Let’s start from the bottom.

  let bundler = browserify(config.src, {debug: true})
                  .plugin(watchify)
                  .transform(babelify, {presets: ['es2015']});

Our default task is creating a bundler variable with a browserify object. Takes two parameters, one is our source file and the second one is to return inline sourcemaps in our bundle.js file. Then adds the watchify plugin and transforms it with babelify to ES5 code.

  bundle(bundler);

  bundler.on('update', () => bundle(bundler));

This part of code calls the bundle function for the first time and adds the on update event to recall it when our source code changes.

let bundle = (bundler) => {
  bundler
    .bundle()
    .pipe(source('bundled-app.js'))
    .pipe(buffer())
    .pipe(rename('bundle.js'))
    .pipe(gulp.dest(config.dest))
    .on('end', () => gutil.log(gutil.colors.green('==> Successful Bundle!')));
}

The bundle function bundles our code and puts the result in our destination folder.


For this example we are going to create one more js file to test our module works.

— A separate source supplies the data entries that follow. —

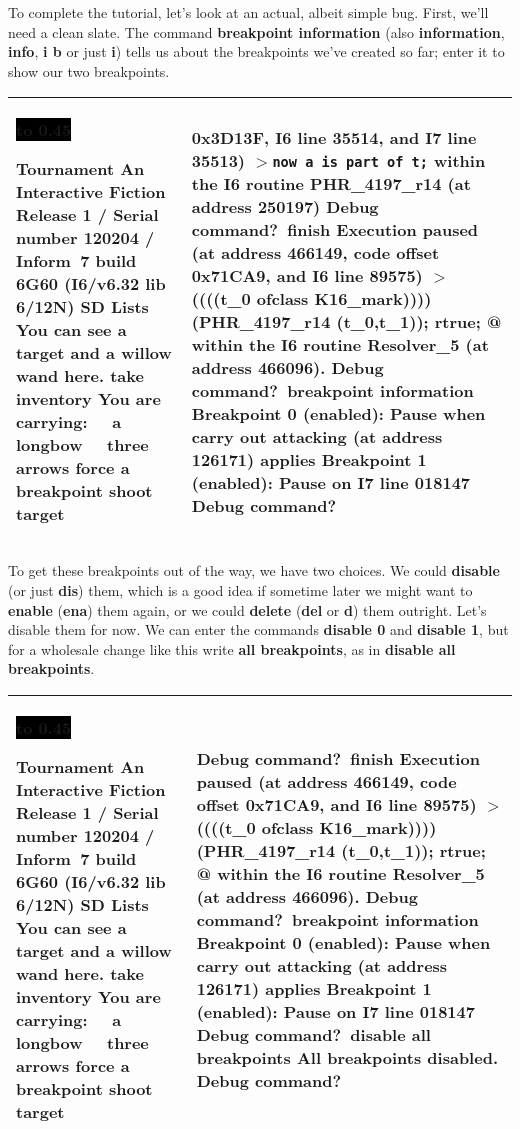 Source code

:\documentclass{book}
\newcommand{\n}{\hspace*{\fill}\newline}
\newcommand{\terp}[2]{\begin{center}\begin{tabular}{p{0.45\textwidth}|p{0.45\textwidth}}\midrule #1&#2\\\midrule\end{tabular}\end{center}}
\newcommand{\glkheading}[1]{\textbf{#1}}
\newcommand{\glkinput}[1]{\textbf{#1}}
\newcommand{\glkstatusline}[2]{\centerline{\colorbox{black}{\hbox to 0.45\textwidth{\textcolor{white}{#1\hfil #2}}}}}
\newcommand{\storyprompt}{\raisebox{1.5pt}{\(>\)}}
\newcommand{\cursor}{\raisebox{-1.5pt}{\RectangleThin}}
\newcommand{\markedindent}{\(>\)\qquad}
\begin{document}
To complete the tutorial, let's look at an actual, albeit simple bug.  First,
we'll need a clean slate.  The command \glkinput{breakpoint information} (also
\glkinput{information}, \glkinput{info}, \glkinput{i b} or just \glkinput{i})
tells us about the breakpoints we've created so far; enter it to show our two
breakpoints.

\terp{\glkstatusline{Lists}{0/2}\n
  \glkheading{Tournament}\n
  An Interactive Fiction\n
  Release 1 / Serial number 120204 / Inform~7 build 6G60 (I6/v6.32 lib 6/12N) SD\n
  \n
  \glkheading{Lists}\n
  You can see a target and a willow wand here.\n
  \n
  \storyprompt\glkinput{take inventory}\n
  You are carrying:\n
  \null\ \ a longbow\n
  \null\ \ three arrows\n
  \n
  \storyprompt\glkinput{force a breakpoint}\n
  \storyprompt\glkinput{shoot target}}{%
  0x3D13F, I6 line 35514, and I7 line 35513)\n
  \markedindent \lstinline{now a is part of t;}\n
  within the I6 routine PHR\_4197\_r14 (at address 250197)\n
  \n
  Debug command?\ \glkinput{finish}\n
  \n
  Execution paused (at address 466149, code offset 0x71CA9, and I6 line 89575)\n
  \markedindent \lstinline@if ((((t\_0 ofclass K16\_mark)))) { (PHR\_4197\_r14 (t\_0,t\_1)); rtrue; }@\n
  within the I6 routine Resolver\_5 (at address 466096).\n
  \n
  Debug command?\ \glkinput{breakpoint information}\n
  \n
  Breakpoint 0 (enabled): Pause when carry out attacking (at address 126171) applies\n
  Breakpoint 1 (enabled): Pause on I7 line 018147\n
  \n
  Debug command?\ \cursor}

To get these breakpoints out of the way, we have two choices.  We could
\glkinput{disable} (or just \glkinput{dis}) them, which is a good idea if
sometime later we might want to \glkinput{enable} (\glkinput{ena}) them again,
or we could \glkinput{delete} (\glkinput{del} or \glkinput{d}) them outright.
Let's disable them for now.  We can enter the commands \glkinput{disable 0} and
\glkinput{disable 1}, but for a wholesale change like this write \glkinput{all
  breakpoints}, as in \glkinput{disable all breakpoints}.

\terp{\glkstatusline{Lists}{0/2}\n
  \glkheading{Tournament}\n
  An Interactive Fiction\n
  Release 1 / Serial number 120204 / Inform~7 build 6G60 (I6/v6.32 lib 6/12N) SD\n
  \n
  \glkheading{Lists}\n
  You can see a target and a willow wand here.\n
  \n
  \storyprompt\glkinput{take inventory}\n
  You are carrying:\n
  \null\ \ a longbow\n
  \null\ \ three arrows\n
  \n
  \storyprompt\glkinput{force a breakpoint}\n
  \storyprompt\glkinput{shoot target}}{%
  \n
  Debug command?\ \glkinput{finish}\n
  \n
  Execution paused (at address 466149, code offset 0x71CA9, and I6 line 89575)\n
  \markedindent \lstinline@if ((((t\_0 ofclass K16\_mark)))) { (PHR\_4197\_r14 (t\_0,t\_1)); rtrue; }@\n
  within the I6 routine Resolver\_5 (at address 466096).\n
  \n
  Debug command?\ \glkinput{breakpoint information}\n
  \n
  Breakpoint 0 (enabled): Pause when carry out attacking (at address 126171) applies\n
  Breakpoint 1 (enabled): Pause on I7 line 018147\n
  \n
  Debug command?\ \glkinput{disable all breakpoints}\n
  \n
  All breakpoints disabled.\n
  \n
  Debug command?\ \cursor}
\end{document}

Important: Remember to put ‘./’ in front of the import folder. I lost a lot of time because I forgot to.

  //---- ./app.js

  import {y} from './libs/simpleModule';
  y();

  //---- ./libs/simpleModule.js
  export function y() {
    console.log('This is a Module!');
  }

For this html file we are going to change our app.js from our previous example with the bundle.js.

<!DOCTYPE html>
<html lang="en">
<head>
  <meta charset="UTF-8">
  <title>ES6 Browser Modules</title>
</head>
<body>

<script src="./dist/bundle.js"></script>
</body>
</html>

And our folder structure must be something like this right now.

    |-- gulpfile.js
    |-- index.html
    |-- package.json
    |-- dist
    |-- src
        |-- app.js
        |-- libs
            |-- simpleModule.js

Just execute gulp in your terminal and any change in your javascript files will be watched and compiled. If everything went well you should be able to see the ‘==> Successful Bundle!’ message.